Posted by Mitzi Branvold | Thursday, March 26, 2020

Making Remote Working Work

Posted by Mitzi Branvold | Thursday, March 26, 2020

Working remotely has increasingly been growing in popularity as technology advances and employers offer flexible working benefits. In today’s atmosphere, though, having the ability to offer remote working is essential – in the wake of the Covid-19 pandemic, but also beyond that to attract and retain top talent for your company across the country.

Many organizations are reluctant to offer a formal work-from-home option because of the uncertainty of employees’ productivity when they’re out of the office. According to Inc., however, studies have shown that employees are more productive when working from home rather than at an office! Remote working can have a positive impact on your company in many ways, including building loyalty from your employees, widening your recruiting pool and increasing your workforce’s productivity. Where do you start, though?
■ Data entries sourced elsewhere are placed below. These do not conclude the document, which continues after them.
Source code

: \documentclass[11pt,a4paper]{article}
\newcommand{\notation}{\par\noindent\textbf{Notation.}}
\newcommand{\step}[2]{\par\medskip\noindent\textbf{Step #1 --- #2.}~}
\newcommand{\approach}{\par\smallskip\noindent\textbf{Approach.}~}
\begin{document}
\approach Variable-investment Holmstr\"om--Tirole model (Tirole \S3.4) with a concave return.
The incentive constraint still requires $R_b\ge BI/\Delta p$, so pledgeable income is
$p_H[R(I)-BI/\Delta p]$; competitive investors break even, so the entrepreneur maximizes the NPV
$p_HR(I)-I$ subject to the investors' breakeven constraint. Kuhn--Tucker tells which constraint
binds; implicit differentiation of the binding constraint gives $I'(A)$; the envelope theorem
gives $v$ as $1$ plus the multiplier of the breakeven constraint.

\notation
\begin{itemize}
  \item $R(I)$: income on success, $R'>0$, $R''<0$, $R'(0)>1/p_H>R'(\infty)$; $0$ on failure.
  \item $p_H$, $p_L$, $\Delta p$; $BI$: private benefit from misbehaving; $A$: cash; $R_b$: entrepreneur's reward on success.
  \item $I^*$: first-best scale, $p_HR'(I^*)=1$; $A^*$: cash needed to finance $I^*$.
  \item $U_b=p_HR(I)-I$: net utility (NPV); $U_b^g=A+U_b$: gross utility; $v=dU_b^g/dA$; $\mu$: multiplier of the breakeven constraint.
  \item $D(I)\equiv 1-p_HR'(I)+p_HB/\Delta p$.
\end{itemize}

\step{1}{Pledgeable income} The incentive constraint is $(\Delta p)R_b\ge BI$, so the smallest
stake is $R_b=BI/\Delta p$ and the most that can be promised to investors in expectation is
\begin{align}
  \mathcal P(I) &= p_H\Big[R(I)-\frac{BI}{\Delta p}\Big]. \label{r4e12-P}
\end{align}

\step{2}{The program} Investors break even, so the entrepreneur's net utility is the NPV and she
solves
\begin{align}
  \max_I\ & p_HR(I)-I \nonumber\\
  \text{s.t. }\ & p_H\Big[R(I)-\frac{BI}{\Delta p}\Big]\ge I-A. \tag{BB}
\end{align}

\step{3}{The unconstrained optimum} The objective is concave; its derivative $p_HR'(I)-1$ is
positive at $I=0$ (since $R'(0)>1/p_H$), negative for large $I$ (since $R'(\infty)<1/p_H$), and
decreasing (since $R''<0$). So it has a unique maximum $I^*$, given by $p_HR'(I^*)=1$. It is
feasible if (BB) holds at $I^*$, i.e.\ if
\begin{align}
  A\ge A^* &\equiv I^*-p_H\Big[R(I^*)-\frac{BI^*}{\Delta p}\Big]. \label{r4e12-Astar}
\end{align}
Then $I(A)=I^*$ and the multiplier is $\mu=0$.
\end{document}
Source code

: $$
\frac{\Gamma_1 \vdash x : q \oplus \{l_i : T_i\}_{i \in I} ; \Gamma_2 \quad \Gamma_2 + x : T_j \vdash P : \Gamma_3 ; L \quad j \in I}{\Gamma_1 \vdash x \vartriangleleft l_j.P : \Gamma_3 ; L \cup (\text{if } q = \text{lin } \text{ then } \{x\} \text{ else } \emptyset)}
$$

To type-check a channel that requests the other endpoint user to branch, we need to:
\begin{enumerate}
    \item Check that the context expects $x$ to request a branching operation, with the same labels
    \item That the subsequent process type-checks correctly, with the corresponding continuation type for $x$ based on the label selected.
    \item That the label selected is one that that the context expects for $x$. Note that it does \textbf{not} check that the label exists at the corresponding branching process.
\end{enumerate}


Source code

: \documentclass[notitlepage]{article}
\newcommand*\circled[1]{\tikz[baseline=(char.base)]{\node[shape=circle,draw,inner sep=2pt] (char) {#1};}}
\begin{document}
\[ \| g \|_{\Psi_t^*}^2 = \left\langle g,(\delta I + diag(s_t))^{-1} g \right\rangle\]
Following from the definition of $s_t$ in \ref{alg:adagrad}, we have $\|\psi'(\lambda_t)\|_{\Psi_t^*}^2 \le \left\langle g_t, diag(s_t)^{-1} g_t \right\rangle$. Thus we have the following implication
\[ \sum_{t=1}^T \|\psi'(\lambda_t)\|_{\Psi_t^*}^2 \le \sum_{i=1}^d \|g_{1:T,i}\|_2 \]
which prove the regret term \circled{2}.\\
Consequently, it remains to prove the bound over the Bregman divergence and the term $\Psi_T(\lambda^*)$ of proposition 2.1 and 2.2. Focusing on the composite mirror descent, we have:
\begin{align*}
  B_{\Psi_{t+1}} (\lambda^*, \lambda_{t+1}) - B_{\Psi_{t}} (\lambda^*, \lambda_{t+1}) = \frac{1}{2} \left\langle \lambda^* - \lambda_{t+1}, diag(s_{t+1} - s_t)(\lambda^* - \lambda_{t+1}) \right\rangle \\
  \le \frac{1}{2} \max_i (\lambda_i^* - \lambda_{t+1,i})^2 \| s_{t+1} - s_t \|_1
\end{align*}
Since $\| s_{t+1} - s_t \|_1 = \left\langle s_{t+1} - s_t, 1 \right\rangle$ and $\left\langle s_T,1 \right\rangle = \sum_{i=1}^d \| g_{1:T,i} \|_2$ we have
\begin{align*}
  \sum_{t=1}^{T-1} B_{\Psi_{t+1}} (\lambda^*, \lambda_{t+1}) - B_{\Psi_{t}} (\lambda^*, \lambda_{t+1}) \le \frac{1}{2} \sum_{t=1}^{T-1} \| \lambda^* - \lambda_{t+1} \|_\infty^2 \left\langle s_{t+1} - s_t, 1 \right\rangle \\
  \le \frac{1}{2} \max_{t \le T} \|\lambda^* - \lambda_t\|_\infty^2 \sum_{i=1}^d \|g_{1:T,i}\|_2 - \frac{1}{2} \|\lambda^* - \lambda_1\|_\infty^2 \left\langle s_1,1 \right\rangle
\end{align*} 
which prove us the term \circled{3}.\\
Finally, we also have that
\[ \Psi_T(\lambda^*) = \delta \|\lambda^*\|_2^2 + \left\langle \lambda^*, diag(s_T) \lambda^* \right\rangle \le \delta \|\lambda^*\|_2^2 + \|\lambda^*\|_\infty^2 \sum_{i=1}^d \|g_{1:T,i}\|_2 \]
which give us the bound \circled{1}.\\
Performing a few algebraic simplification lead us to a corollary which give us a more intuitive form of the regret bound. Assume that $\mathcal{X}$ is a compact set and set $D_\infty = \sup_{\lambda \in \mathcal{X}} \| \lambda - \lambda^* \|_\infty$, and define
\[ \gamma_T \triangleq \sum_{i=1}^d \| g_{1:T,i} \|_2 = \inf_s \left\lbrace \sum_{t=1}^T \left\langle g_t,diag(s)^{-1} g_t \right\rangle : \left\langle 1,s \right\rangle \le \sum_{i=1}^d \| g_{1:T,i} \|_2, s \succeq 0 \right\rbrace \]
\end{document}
Strategies To Engage Your Remote Employees

  • Transparent Expectations
    • Without those in-person, candid conversations, formalized expectations are important to ensure your remote workers understand clearly what they need to continue to achieve in order to maintain success. Whether that’s a sales quota, projects with hard deadlines or just checking in every day, staying on the same page with one another is imperative for a remote set-up.
  • Over-communicating
    • We take for granted the little conversations we have in the office. The Monday morning weekend catch-up may shed light on an employee struggling with a sick parent; the drive-by, frazzled request from a colleague may show you that they are overwhelmed and need some quick help. These types of conversations help us empathize with each other and shape how we approach our daily tasks. One of the best ways to stay connected with our teams both personally and professionally is to over-communicate how you’re doing, what your workload for the week looks like, what projects you are working on, and where you could use some help.
  • Trusting Your Employees
    • If you’ve done your recruiting successfully, then you’ve put together a skilled and qualified team already. There’s no reason to think that will change once you move to a remote environment. Sharing trust with employees is essential to making a remote relationship work, both in helping your employees feel valued and in preserving your own sanity.

Many organizations try a remote working trial period to ensure they can guarantee success from the employees before implementing a full policy. This compromise could be a good option for your company to ease into the new style before fully committing; if it doesn’t work out, it’s easy to revert back! More than likely, though, remote working will be successful for the majority of your workforce and exhibit your willingness as a company to invest in your employees and progressive benefits.

You’ve already done the hard work of putting together a team that drives your business forward. Employees want to feel engaged and accomplished in their work and moving from an office to a home desk won’t change that.